Can you still relate with that young man who competed on American Idol?
David Hernandez:  Oh yes.  I’m still that same person in a lot of ways, but I was a baby then! I was naïve and had no idea what I was getting into and, rightfully so. I had never been on that major of a platform before. I mean, I had never been on any platform at that point.

You had to be all nerves competing on such a big show.
I remember driving to San Diego for the audition.  I had just parted ways with my very first record label and I had also dropped out of college one year prior to graduating. On top of that, I felt the weight of taking care of my family.   I should have been all nerves, but truthfully, I don’t recall feeling nervous or excited.

Has fame made life more or less complicated for you? 
At first, it made life way more complicated. I remember TMZ following me around after the scandal of my being a stripper first came out.  It was a crash course in how ruthless the media can be. I can’t really complain though because this is the career I chose.  The alternative would be getting a regular job and never interested me. The real complicated part about fame is that people think that just because you’re famous, you’re rich. That isn’t the case for me. 

Why did you decide to re-release a reimagined version of your first solo single? 
I AM is really special to me, and I think its message is relatable to everyone. Trying to remain true to yourself through all the traumas that life throws your way can be really challenging. I originally re-recorded it just for fun.  I didn’t plan on releasing it or shooting a music video for it. But after hearing the final version, I knew I had to.

Would you say the new version reflects who you are now?
Yes, it pulls away the veil on how it felt to always put up this public persona that everything was OK when in reality, throughout my years in Hollywood, there have been times where I’ve struggled with who I am and where I belong. I’ve made some mistakes and ran in the wrong crowd at times, which made me even more lost in a city full of fake people. But the road always leads back to that little boy with big hopes and dreams who believed in himself when no one else did.
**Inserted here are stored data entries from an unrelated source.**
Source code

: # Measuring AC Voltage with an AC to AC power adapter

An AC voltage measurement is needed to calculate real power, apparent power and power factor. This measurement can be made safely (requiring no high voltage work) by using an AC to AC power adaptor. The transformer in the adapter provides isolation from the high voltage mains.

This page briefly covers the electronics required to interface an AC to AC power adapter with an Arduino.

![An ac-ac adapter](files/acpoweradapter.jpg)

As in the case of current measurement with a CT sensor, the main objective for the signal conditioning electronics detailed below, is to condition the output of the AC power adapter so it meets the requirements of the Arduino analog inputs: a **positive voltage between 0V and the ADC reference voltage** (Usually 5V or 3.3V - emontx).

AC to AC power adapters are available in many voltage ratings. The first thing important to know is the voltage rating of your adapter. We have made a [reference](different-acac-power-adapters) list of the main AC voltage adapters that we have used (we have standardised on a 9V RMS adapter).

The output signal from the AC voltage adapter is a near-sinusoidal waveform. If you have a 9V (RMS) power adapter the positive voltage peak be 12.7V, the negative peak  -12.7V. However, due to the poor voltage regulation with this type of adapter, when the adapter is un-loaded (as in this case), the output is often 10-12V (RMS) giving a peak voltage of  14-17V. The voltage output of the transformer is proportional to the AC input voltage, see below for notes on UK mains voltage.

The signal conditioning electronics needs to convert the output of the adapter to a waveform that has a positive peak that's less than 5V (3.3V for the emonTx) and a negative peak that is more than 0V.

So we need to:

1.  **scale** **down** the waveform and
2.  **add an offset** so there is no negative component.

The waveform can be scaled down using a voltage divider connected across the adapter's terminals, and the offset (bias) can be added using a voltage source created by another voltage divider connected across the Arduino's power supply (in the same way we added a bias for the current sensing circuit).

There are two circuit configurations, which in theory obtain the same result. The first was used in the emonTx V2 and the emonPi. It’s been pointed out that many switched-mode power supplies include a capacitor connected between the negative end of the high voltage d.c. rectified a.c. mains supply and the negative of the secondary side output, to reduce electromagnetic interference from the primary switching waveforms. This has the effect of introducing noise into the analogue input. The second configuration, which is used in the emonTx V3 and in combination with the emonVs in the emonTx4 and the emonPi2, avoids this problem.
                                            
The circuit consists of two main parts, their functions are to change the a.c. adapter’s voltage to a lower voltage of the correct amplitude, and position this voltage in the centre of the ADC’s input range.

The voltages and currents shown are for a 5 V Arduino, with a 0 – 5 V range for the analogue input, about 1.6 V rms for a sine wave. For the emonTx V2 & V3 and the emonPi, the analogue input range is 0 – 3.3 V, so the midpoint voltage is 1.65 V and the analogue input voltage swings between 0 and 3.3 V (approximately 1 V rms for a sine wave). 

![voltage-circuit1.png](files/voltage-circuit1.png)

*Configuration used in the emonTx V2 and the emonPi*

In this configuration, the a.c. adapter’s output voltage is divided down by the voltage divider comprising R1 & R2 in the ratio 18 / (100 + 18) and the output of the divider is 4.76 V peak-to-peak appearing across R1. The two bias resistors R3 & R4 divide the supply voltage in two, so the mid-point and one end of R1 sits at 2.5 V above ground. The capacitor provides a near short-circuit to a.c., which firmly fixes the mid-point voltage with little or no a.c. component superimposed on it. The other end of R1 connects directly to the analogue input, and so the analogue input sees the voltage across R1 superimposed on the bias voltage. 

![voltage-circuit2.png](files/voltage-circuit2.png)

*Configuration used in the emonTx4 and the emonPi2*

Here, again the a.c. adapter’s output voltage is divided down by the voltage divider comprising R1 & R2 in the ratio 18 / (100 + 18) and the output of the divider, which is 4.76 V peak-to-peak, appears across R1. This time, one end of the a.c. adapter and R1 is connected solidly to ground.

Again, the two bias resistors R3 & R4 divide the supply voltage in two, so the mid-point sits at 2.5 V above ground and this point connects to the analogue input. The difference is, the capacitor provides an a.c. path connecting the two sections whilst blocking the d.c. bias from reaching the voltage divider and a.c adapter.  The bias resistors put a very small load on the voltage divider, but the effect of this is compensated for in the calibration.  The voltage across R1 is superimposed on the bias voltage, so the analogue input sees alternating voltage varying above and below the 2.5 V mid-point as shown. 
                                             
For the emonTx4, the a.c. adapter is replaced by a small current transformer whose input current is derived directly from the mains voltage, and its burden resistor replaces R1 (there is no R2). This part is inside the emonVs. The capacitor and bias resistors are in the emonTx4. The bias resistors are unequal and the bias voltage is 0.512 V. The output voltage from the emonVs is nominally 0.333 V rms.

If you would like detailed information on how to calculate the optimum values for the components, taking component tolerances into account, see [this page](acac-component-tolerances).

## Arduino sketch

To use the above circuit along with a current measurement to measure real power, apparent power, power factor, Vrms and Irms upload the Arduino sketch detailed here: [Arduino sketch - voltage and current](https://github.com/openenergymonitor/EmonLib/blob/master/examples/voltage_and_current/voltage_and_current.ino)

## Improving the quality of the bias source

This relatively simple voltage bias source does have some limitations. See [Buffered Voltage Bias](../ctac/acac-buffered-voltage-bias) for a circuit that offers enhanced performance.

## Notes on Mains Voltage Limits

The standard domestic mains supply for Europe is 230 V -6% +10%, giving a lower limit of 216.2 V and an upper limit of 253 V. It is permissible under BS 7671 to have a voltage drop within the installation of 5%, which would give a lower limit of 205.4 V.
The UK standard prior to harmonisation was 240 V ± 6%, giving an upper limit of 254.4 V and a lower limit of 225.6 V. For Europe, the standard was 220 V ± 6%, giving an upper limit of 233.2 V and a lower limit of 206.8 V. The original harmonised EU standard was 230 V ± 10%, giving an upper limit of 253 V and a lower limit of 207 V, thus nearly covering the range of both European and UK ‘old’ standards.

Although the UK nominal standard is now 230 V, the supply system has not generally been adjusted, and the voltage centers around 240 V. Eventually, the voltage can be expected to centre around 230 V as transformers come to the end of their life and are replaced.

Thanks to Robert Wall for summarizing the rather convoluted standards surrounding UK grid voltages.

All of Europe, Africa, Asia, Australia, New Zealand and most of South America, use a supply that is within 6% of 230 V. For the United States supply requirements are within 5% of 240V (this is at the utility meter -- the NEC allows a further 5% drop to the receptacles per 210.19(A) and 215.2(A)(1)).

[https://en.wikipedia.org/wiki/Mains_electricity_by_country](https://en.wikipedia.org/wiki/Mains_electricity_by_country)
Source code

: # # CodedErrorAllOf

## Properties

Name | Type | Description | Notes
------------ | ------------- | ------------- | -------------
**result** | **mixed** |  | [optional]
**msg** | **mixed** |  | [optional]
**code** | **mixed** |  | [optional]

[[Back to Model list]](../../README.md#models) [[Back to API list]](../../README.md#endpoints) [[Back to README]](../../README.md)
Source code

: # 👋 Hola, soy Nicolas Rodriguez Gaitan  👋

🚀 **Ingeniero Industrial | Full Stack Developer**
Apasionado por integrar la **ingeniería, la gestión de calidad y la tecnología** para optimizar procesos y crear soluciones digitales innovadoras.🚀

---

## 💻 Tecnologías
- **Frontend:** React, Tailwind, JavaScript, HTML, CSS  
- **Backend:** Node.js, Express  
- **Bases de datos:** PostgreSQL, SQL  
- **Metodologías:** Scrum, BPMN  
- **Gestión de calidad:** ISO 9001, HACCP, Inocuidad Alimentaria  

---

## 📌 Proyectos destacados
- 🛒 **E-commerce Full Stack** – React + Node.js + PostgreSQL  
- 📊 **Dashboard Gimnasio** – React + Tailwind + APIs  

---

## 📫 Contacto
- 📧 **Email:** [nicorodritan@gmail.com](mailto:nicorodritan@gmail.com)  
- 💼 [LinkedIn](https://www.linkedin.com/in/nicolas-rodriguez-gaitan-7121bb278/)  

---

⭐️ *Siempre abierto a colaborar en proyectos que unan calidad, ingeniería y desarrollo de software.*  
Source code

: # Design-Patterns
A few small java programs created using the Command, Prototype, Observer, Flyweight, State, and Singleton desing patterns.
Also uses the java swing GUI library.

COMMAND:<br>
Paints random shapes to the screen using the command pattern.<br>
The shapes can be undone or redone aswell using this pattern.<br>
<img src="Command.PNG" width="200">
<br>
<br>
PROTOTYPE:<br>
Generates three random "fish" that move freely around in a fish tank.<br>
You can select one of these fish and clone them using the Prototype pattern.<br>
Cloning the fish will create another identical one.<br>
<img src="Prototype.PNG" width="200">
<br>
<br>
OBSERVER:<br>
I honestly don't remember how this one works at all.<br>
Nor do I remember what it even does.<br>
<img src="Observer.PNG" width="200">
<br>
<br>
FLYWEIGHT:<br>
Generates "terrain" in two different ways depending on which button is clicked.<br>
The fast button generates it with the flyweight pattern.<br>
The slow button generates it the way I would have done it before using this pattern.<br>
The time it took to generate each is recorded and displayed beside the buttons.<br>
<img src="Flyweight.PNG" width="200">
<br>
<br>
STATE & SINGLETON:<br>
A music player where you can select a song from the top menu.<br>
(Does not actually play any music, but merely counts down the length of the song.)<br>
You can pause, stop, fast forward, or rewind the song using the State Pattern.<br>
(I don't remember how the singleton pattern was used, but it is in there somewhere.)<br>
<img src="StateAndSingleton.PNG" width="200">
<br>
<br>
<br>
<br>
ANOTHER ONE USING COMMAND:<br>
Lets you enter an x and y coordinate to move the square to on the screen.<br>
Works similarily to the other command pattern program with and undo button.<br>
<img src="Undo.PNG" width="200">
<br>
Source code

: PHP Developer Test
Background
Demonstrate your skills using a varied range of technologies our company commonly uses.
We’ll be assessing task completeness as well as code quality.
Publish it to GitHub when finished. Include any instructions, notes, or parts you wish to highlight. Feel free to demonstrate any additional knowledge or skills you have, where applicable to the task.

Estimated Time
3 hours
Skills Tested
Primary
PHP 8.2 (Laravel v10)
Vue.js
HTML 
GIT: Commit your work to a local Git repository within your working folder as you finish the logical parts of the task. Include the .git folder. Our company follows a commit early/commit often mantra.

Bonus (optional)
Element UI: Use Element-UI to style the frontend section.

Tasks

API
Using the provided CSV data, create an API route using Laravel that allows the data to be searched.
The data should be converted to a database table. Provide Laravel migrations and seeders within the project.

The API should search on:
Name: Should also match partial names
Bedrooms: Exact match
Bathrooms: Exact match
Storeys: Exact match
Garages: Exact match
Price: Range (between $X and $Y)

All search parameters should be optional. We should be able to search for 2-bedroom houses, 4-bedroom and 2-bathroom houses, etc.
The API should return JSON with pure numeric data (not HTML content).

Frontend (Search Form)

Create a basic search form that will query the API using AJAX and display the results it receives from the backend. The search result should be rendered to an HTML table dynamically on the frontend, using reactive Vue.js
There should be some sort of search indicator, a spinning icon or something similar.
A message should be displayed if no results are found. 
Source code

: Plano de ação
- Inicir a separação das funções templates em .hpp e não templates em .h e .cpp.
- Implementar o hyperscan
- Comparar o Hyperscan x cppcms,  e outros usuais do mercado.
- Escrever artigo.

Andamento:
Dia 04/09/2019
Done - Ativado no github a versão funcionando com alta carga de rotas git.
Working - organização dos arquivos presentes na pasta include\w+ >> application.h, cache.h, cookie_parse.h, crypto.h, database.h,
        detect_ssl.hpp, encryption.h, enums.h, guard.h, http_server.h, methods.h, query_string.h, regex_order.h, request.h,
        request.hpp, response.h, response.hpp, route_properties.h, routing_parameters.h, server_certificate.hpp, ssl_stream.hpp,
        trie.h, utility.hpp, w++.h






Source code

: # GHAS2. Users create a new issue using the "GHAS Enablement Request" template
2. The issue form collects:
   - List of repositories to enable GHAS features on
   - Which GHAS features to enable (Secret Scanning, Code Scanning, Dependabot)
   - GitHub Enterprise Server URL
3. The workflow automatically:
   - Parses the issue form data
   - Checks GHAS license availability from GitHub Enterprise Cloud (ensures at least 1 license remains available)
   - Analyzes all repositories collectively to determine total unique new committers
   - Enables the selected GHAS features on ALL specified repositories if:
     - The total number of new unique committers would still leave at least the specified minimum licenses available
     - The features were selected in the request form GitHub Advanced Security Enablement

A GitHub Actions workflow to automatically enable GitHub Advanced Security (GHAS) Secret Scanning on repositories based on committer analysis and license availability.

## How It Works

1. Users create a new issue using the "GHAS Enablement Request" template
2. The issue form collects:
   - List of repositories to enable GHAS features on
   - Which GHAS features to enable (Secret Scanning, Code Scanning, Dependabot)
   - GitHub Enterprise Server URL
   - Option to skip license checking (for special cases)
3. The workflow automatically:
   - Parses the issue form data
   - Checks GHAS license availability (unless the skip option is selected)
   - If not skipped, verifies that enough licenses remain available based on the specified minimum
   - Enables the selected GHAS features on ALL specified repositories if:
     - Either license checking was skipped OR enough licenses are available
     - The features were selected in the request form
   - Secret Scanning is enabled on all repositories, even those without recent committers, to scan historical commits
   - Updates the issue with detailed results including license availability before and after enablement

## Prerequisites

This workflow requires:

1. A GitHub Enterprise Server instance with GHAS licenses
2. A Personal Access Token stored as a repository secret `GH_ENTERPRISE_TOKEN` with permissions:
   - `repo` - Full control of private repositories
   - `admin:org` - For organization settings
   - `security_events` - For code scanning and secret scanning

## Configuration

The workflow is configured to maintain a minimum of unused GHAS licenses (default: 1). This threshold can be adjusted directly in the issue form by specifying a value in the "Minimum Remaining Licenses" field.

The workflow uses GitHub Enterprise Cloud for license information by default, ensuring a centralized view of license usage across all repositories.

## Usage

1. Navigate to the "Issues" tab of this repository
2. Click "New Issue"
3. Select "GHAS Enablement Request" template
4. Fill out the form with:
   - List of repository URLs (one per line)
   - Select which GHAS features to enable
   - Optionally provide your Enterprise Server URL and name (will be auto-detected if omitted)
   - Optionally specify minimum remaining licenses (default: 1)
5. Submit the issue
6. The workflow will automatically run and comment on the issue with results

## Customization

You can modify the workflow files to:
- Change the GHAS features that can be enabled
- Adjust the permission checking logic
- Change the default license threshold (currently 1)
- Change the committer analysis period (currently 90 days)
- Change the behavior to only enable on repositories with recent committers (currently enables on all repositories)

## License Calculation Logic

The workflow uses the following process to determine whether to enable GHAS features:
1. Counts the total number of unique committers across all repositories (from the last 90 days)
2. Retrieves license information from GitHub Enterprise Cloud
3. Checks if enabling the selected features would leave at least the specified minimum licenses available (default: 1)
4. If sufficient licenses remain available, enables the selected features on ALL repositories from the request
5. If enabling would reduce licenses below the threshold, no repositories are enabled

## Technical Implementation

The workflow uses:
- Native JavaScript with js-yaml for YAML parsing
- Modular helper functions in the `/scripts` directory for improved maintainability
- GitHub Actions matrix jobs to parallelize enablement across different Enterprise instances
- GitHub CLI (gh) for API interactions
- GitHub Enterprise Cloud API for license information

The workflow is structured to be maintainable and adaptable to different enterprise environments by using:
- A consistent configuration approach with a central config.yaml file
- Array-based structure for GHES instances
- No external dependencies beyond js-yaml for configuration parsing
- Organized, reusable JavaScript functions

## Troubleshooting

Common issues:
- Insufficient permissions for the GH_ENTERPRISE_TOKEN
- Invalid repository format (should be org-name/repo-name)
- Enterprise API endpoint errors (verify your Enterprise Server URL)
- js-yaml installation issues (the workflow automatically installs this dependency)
It also reflects on your relationship with your mother. 
Absolutely. My mom was 17 when she gave birth to me. She was a baby raising a baby. Over the years I’ve come to understand the choices she made with the tools that she had. She went through a lot. I remember during a visitation weekend with my dad, when my mom was to drop me off, my stepmom confronted her with friends in the neighborhood and physically assaulted her in front of my sister and me. Seeing that as a child was really damaging.

That’s horrible!
It is.  It was.  I AM takes me back to my roots. It’s special.  I wouldn’t be the person I am today without everything that I went through.  The song is the story of me always trying to do the best that I can. 

What did you learn about yourself in your thirties? 
The end of a relationship isn’t the end of the world.

Aging is hard enough for a gay man… is it even harder being a public person? 
Everyone has something to say about the way you look. Is it hard? Sure. But another thing I learned in my thirties is that people’s opinions don’t matter. The only opinion that matters is how you feel about yourself. 

What is something you enjoy doing in your free time? 
I love waking up on a Saturday and Sunday morning with iced coffee. 

Is there anything you wish you could say to the David from fifteen years ago?

It’s ok to carry tenacity, audacity, discipline and drive, but don’t feel the need to white knuckle things.  Don’t feel pressed for time.  What the universe has for you, won’t miss you.   Work hard to enjoy the short journey called life.